A Menno friend of Francis



Canadian Mennonite spoke with Betty Puricelli of Toronto Mennonite New Life Church about her late husband Adolfo’s connections with Pope Francis.

Like Adolfo Puricelli, Jorge Mario Bergoglio, who became pope in 2013, was born in 1936 and was raised Catholic in Buenos Aires, Argentina. The two attended two different seminaries together, the Facultades de Filosofía y Teología de San Miguel and the Jesuit seminary, Inmaculada Concepción Seminary.

At the second seminary, Adolfo was counselled that “his future was in the world,” that he should explore options outside the priesthood. For a time, he worked with the American Bible Society and eventually came to Canada where he established the Toronto Mennonite New Life Centre and pastored the Toronto Mennonite New Life Church until only a few years before his death in 2018.

Adolfo stayed in contact with his schoolmate, however. Betty Puricelli recalls a time when Adolfo returned to Buenos Aires for a short visit and tried to see Bergoglio, then a rising leader at the seminary where he had studied. “Two or three seminarians who had been at school with Adolfo and Bergoglio were his secretaries. They wouldn’t let Adolfo see him. They said he was too busy. Adolfo was rather upset, and he wrote Bergoglio a letter and explained why so-and-so wouldn’t let him in, adding, ‘I wanted to greet you and give you a hug.’ Adolfo knew where Bergoglio’s family lived and he gave the letter to Bergoglio’s mother and said, ‘Please give this to Bergoglio,’ and she did. The pope answered, a beautiful letter. He said, ‘We’re called to love, but sometimes it is very difficult to love everybody.”

While Bergoglio had always lived the simple, modest lifestyle for which he became noted as the pope—“Absolutely through and through no luxury,” Betty says—in Bergoglio’s early years as a young Jesuit priest, he “could be rather dictatorial, according to my husband.” The church asked Bergoglio to take a year’s absence to reflect on the way he dealt with others. “That year changed his life entirely. He became more and more gentle.”

Betty Puricelli recalled hearing about a priest who went to Bergoglio concerned because he had fallen in love with a woman. As she tells the story, Bergoglio said, “Well, just become an evangelical pastor. Then you can marry and follow your calling.”

Bergoglio’s openness to working with other Christian denominations went back to his early years as a Jesuit where he was one of the organizers of a meeting of Christians of various denominations in Buenos Aires during the post-Vatican II era. Among those who met with him were two of Betty’s sisters.

Adolfo and Betty happened to be in Buenos Aires in 2013 during the election of a new pope. They knew Bergoglio was among the cardinals at the Vatican, but they were in the Ezeiza International Airport when large television screens began showing white smoke coming out of the Vatican. Betty recalls, “They said, ‘The next pope is Jorge Mario Bergoglio.’ Adolfo just started bawling his eyes out. It was a very emotional moment.” She adds that, apparently, when Bergoglio was elected pope, he said, humourously, to the other cardinals, “May the Lord forgive you.”

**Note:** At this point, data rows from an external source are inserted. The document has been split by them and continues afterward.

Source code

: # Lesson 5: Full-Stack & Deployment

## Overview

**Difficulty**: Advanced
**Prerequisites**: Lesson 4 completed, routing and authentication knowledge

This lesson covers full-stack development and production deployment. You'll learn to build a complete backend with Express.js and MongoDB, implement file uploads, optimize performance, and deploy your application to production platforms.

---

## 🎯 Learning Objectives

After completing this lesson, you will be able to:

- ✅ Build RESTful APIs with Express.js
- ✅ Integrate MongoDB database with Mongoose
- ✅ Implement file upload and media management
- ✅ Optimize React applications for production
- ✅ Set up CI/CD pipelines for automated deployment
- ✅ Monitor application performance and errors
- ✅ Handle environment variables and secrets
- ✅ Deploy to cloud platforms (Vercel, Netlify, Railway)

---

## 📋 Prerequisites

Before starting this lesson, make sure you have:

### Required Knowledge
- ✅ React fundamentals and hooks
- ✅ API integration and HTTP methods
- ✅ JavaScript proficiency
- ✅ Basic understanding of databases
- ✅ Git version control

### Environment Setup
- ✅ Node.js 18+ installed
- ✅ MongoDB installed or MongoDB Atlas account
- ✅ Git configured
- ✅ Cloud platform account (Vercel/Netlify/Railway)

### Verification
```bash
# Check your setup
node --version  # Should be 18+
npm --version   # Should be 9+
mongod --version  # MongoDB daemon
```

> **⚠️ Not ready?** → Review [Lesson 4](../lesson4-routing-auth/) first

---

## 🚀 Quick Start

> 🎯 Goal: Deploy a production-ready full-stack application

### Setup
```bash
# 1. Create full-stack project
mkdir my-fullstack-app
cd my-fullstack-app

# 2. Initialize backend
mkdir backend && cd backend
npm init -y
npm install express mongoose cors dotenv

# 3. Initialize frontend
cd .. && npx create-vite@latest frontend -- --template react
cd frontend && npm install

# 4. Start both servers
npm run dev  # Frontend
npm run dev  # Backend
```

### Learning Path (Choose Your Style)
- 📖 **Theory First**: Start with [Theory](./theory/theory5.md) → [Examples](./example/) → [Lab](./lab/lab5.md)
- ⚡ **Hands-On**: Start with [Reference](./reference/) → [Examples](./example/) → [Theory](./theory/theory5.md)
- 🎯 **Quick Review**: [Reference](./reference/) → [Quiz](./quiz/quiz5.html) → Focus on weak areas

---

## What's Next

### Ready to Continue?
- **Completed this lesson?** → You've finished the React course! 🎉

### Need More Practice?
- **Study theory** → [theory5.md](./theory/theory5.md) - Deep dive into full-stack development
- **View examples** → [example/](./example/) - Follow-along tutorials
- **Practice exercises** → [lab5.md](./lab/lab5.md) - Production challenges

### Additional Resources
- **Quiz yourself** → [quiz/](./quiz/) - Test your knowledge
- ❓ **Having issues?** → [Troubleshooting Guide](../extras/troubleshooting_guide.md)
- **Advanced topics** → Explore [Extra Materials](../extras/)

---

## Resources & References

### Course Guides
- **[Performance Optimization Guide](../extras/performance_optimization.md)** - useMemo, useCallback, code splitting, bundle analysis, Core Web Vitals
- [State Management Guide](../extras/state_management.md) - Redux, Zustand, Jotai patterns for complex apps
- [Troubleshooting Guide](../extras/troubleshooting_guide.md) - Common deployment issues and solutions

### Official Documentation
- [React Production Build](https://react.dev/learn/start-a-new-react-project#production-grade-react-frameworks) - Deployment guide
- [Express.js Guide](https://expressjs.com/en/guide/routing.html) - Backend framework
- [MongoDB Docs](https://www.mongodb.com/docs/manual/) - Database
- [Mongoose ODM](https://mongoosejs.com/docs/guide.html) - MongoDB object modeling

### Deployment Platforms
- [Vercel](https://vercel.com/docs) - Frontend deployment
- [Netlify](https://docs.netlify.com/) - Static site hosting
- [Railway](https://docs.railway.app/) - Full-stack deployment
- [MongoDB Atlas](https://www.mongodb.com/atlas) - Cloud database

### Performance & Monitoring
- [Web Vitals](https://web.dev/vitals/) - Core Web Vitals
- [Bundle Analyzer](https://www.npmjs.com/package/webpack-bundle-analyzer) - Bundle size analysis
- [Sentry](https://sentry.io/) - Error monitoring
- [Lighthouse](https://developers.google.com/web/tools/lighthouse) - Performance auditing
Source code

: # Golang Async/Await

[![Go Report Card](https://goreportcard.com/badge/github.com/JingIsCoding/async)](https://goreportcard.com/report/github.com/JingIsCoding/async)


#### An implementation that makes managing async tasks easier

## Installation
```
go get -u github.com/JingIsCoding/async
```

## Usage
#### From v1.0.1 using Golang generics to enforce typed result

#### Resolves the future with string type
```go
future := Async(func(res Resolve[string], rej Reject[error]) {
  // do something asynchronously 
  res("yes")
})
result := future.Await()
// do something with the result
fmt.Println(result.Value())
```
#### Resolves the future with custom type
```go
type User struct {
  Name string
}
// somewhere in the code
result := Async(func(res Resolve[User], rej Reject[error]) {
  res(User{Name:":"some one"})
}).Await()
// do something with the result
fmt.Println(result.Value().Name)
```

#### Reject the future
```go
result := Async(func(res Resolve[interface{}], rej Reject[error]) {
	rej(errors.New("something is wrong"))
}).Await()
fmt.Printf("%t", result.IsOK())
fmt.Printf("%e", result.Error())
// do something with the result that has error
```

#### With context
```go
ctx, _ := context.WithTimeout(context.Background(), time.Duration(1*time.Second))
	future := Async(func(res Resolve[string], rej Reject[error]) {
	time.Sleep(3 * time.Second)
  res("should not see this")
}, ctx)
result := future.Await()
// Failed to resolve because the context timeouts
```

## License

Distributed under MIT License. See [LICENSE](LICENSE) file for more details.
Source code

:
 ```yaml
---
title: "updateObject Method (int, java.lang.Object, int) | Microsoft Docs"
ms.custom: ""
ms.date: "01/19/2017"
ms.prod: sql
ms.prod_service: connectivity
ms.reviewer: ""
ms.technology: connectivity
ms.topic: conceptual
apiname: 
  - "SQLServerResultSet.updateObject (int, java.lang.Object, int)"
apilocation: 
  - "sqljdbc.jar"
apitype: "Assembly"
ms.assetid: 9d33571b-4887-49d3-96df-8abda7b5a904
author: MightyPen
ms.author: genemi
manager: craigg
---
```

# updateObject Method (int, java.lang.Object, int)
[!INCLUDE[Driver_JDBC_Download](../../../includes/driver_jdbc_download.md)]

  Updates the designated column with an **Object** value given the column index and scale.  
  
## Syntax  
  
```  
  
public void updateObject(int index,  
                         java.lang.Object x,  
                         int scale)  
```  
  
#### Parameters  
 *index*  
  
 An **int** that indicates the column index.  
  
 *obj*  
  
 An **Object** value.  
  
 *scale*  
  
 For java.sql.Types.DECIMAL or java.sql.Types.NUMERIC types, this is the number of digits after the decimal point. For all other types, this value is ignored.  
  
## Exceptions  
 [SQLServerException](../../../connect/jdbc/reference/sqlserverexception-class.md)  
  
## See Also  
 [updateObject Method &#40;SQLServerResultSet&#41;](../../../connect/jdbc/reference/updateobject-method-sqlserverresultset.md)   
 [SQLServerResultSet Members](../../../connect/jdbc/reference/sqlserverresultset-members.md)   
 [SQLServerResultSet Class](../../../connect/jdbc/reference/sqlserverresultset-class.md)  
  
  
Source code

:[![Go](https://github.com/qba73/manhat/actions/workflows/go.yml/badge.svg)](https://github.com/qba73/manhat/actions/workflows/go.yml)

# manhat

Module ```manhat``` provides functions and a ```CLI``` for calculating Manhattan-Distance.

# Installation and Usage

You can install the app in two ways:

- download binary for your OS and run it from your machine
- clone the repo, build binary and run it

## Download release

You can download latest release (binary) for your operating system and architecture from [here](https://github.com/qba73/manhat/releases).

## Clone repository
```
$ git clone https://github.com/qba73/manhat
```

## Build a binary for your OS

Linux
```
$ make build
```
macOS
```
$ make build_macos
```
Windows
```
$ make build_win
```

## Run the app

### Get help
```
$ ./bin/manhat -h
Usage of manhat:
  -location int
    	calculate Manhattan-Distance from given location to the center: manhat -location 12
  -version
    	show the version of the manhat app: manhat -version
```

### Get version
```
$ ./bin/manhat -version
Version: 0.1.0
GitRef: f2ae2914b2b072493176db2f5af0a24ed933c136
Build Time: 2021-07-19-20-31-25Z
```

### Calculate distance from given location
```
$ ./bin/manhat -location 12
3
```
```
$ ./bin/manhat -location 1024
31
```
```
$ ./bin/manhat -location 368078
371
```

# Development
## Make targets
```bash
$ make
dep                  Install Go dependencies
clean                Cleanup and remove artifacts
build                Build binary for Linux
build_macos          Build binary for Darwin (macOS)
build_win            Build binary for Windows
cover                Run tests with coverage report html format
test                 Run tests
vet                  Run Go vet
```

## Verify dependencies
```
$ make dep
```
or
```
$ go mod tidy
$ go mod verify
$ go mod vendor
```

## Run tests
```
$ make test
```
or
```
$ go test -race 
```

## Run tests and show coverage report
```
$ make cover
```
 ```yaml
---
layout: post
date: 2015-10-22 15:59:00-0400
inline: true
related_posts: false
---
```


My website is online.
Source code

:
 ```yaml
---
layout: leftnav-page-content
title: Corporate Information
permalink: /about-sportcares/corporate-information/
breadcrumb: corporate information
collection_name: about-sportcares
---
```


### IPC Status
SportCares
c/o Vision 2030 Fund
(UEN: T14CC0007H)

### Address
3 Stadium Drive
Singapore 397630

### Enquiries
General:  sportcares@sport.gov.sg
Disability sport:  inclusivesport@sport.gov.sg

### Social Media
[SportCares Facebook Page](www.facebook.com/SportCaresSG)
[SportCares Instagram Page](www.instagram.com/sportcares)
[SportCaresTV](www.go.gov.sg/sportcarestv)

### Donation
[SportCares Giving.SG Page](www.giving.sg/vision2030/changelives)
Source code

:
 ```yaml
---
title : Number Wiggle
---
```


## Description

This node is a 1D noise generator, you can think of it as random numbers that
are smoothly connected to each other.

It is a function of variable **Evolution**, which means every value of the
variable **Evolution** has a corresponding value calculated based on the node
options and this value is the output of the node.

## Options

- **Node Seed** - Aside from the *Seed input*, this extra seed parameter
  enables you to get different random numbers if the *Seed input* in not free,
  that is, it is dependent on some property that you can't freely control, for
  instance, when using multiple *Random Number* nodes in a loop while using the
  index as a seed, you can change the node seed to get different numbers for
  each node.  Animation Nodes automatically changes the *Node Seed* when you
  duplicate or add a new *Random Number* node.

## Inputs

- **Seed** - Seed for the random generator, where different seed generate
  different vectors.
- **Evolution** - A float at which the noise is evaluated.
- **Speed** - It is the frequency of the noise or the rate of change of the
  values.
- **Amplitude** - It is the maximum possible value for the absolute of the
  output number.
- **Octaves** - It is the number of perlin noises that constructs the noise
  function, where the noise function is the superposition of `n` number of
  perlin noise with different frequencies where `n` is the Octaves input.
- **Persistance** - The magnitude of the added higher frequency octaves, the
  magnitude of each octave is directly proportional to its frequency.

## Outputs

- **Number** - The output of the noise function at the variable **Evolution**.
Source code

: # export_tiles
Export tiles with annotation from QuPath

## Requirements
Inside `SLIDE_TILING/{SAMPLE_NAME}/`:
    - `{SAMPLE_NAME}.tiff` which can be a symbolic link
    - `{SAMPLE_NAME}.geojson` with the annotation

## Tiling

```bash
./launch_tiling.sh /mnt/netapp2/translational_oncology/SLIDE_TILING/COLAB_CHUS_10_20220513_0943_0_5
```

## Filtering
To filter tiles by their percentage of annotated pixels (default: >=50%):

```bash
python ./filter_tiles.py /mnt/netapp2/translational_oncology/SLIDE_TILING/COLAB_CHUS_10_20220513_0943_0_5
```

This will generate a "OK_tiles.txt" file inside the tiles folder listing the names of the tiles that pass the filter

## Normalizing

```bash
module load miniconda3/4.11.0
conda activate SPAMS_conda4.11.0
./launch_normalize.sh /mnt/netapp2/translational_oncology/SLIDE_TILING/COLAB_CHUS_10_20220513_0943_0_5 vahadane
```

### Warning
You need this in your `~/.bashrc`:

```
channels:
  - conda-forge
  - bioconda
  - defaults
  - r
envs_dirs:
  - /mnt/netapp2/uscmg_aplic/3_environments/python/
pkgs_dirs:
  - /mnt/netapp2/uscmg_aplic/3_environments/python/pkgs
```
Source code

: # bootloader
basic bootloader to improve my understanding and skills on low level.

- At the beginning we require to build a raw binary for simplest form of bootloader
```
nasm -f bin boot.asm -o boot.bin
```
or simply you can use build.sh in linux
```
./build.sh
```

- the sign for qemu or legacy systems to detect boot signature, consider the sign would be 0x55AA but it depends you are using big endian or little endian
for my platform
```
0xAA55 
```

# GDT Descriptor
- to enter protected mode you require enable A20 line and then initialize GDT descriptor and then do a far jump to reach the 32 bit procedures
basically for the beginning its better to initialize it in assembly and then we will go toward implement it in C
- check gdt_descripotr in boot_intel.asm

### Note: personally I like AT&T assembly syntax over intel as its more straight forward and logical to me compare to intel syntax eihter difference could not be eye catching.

For Betty, this was an example of the porteño humour shared by people from Buenos Aires, including Adolfo. “I feel it helped all of us through those terrible years with the military. We were living on tenterhooks. You never knew when they might come into your house and take somebody.”

She recalls a time during the 1970s when Bergoglio gave permission to a group of men to hide in the seminary while they organized a boat that would take them to safety in Uruguay. One night at midnight, the seminarians smuggled the men out of the seminary and onto the boat; the very next day, the police raided the seminary but found no one.

Betty herself never met the pontiff, but she corresponded with him after the death of Adolfo in 2018, letting him know that his old schoolmate had died. Pope Francis replied to her letter, saying, “I remember him warmly, and I will pray for you.”  Of the pope’s death on Easter Monday, April 20, Betty says, “He wanted to die with his boots on—and he did.”